Dabei hatte Stark-Watzinger zu diesem Zeitpunkt ihre Forderung, der Bund solle zumindest die Verantwortung für die Digitalisierung der Schulen übernehmen, gar nicht wiederholt. Sie schlug stattdessen eine „Task Force Bildung“ vor, in der die „Zusammenarbeit von Bund, Ländern, Kommunen, Wissenschaft und Gesellschaft“ neu gedacht werden solle, wie die Ministerin schwammig formulierte. Wenn Du nicht mehr weiter weißt – so heißt ein Politiker-Bonmot – dann bilde einen Arbeitskreis.
Ziel: Halbierung der Abbruchquote von Schülern
In der eigenen Koalition wird der Vorstoß gleichwohl unterstützt. In der Task-Force müssten neben Vertretern von Bund und Ländern aber auch Kommunen, Vertreter der Zivilgesellschaft und Bildungsforscher mit am Tisch sitzen, fordert der Vorsitzende des Bundestags-Bildungsausschusses, Kai Gehring. „Die Bildungsforschung weiß zu den Fragen von Integration, Inklusion und Bildungsgerechtigkeit sehr viel, doch ihre Erkenntnisse werden bisher zu wenig genutzt“, sagte der Grünen-Politiker dem RND.
Eine erste Aufgabe für das Gremium sei, konkrete Bildungsziele zu definieren. „Ein Ziel muss sein, dass jeder Viertklässler die Mindeststandards beim Lesen, Schreiben und Rechnen erfüllt“, betonte Gehring mit Blick auf die sinkenden Kompetenzen in dieser Altersklasse. Auch eine Halbierung der Schulabbruch-Quote müsse als Ziel definiert werden.
Sinn mache die Task-Force aber nur, wenn die Beschlüsse für alle verbindlich seien, mahnte der Bildungsexperte. „Die Task-Force wird nur erfolgreich wirken, wenn am Ende ein verbindliches Abkommen steht – wie ein Bildungsstaatsvertrag -, an das sich dann auch tatsächlich alle halten“, betonte Gehring. Er sei optimistisch, dass das gelingen könne. „In der Bildungspolitik haben alle erkannt, dass es fünf vor Zwölf ist“, so der Bildungsexperte. „Wenn wir nicht beherzt handeln, wächst das Risiko, dass wir durch die Kombination aus Bildungskrise und Fachkräftemangel in massive innenpolitische Probleme hineinschlittern“, warnte der Grünen-Politiker.

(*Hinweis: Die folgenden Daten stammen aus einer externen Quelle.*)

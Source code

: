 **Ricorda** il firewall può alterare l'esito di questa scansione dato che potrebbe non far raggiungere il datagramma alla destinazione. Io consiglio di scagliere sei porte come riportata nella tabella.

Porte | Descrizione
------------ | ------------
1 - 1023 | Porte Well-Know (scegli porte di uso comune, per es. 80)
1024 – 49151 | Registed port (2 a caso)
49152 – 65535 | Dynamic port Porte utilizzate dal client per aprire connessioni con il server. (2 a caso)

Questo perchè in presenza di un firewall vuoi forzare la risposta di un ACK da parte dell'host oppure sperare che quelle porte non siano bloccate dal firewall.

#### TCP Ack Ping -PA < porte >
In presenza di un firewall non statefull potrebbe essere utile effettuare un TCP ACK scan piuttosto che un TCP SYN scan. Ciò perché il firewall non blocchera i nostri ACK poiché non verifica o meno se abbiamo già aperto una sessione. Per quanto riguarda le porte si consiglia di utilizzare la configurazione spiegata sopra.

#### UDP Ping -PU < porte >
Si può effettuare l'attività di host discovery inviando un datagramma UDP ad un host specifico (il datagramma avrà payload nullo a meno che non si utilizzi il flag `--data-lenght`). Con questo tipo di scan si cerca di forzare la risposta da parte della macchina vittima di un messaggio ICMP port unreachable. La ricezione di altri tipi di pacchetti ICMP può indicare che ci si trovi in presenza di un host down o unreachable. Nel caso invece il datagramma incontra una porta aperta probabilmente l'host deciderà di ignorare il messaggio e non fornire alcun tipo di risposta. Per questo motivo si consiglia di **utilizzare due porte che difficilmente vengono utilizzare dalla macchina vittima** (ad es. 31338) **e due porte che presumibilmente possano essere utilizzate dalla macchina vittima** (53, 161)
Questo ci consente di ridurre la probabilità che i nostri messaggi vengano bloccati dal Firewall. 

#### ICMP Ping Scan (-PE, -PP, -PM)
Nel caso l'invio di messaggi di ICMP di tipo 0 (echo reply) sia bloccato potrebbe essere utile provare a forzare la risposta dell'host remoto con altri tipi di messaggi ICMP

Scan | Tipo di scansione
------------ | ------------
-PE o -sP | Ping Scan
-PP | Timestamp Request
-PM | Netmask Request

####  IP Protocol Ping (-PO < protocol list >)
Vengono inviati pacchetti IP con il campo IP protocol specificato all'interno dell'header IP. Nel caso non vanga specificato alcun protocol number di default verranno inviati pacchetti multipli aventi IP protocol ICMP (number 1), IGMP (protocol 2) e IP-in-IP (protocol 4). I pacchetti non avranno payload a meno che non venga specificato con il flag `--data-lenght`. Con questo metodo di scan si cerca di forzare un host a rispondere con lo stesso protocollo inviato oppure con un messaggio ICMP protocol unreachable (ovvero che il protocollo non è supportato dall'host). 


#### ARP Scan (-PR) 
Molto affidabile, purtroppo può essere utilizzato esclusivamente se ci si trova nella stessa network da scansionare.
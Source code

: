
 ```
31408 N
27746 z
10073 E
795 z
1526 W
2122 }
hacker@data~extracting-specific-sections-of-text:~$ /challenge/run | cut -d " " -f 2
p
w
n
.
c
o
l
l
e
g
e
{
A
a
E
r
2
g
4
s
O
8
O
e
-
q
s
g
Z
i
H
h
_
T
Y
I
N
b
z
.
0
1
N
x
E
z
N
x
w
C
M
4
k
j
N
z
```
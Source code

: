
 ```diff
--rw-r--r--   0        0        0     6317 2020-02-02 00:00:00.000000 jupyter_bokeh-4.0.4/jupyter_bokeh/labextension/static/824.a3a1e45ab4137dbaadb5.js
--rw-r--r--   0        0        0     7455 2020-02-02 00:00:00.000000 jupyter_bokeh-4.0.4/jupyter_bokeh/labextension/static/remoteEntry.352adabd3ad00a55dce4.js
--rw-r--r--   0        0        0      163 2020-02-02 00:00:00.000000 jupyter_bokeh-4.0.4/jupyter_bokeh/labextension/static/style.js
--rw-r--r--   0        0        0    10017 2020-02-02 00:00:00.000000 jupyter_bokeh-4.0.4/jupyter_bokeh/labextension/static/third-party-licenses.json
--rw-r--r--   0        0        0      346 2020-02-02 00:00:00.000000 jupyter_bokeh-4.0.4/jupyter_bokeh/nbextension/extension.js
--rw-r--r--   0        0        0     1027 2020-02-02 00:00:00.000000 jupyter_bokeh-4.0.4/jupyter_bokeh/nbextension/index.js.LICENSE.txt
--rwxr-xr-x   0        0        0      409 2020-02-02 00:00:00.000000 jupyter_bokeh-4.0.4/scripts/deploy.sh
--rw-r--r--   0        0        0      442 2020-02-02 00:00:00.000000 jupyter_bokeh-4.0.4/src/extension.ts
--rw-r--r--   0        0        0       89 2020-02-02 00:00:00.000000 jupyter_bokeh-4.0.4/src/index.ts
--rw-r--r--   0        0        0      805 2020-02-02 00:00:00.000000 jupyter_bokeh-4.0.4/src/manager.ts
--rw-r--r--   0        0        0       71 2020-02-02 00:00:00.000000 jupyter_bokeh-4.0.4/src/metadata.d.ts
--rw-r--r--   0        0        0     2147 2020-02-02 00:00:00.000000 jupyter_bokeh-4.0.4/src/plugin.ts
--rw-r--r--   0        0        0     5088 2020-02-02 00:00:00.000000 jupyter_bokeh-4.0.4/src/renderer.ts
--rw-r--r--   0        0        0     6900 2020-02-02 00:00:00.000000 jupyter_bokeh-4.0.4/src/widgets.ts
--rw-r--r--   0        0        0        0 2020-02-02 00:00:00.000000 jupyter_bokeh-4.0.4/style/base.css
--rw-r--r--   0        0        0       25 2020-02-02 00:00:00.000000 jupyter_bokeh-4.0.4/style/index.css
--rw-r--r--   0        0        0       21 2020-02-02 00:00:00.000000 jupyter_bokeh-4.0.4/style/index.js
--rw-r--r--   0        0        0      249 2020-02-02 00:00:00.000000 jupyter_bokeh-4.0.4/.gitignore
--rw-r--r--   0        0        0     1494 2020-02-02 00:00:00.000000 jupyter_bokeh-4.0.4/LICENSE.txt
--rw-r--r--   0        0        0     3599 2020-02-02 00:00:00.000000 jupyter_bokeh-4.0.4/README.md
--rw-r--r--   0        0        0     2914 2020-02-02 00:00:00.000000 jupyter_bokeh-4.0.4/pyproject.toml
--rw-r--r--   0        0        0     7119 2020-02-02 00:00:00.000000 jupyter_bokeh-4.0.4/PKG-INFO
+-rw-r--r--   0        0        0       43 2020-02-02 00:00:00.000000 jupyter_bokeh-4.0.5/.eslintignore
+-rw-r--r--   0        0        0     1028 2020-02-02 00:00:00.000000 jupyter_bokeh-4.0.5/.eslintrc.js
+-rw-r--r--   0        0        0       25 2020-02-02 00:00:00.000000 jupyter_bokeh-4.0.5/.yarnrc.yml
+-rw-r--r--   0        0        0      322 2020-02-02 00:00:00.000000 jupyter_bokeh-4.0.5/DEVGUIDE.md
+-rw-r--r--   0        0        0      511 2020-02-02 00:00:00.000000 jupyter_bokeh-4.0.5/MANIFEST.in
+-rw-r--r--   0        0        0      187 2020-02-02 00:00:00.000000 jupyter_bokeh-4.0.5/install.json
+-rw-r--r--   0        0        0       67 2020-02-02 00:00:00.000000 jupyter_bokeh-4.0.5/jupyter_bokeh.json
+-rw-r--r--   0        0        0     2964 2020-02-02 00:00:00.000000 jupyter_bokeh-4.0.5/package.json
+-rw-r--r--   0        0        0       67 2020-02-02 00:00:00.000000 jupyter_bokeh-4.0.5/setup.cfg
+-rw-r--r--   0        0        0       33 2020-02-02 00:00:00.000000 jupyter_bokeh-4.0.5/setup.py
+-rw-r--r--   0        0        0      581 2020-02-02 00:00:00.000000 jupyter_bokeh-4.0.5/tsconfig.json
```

Gehring sprach sich zugleich dafür aus, umgehend mehr für die sozial Benachteiligten zu tun. Er forderte, das geplante Startchancen-Programm für die Förderung von Schulen in sozialen Brennpunkten früher als geplant zu starten und zudem mehr Geld zur Verfügung zu stellen. „Wenn die konzeptionelle und politische Einigung steht, sollte sofort losgelegt werden, nicht erst im Herbst kommenden Jahres zum Schuljahr 2024/2025?“, sagt er. Das Programm sei nicht zwingend an den Beginn eines Schuljahres gekoppelt, sondern könnte auch stufenweise beginnen, beispielsweise zunächst für Grundschulen.
Nach Ansicht des Grünen-Politikers sollten zudem die Mittel des Bundes für das Programm über die von Finanzminister Christian Lindner (FDP) bisher zugesagte „Bildungsmilliarde“ hinaus erhöht werden. „Der Bund sollte hier noch einmal nachlegen und Investitionen dafür priorisieren“, so Gehring. Die Bundesländer forderte der Ausschuss-Vorsitzende auf, sich in gleicher Höhe wie der Bund zu beteiligen. „Gerechtere Chancen für alle müssen diesem Land mehr wert sein“, mahnte der Bildungsexperte.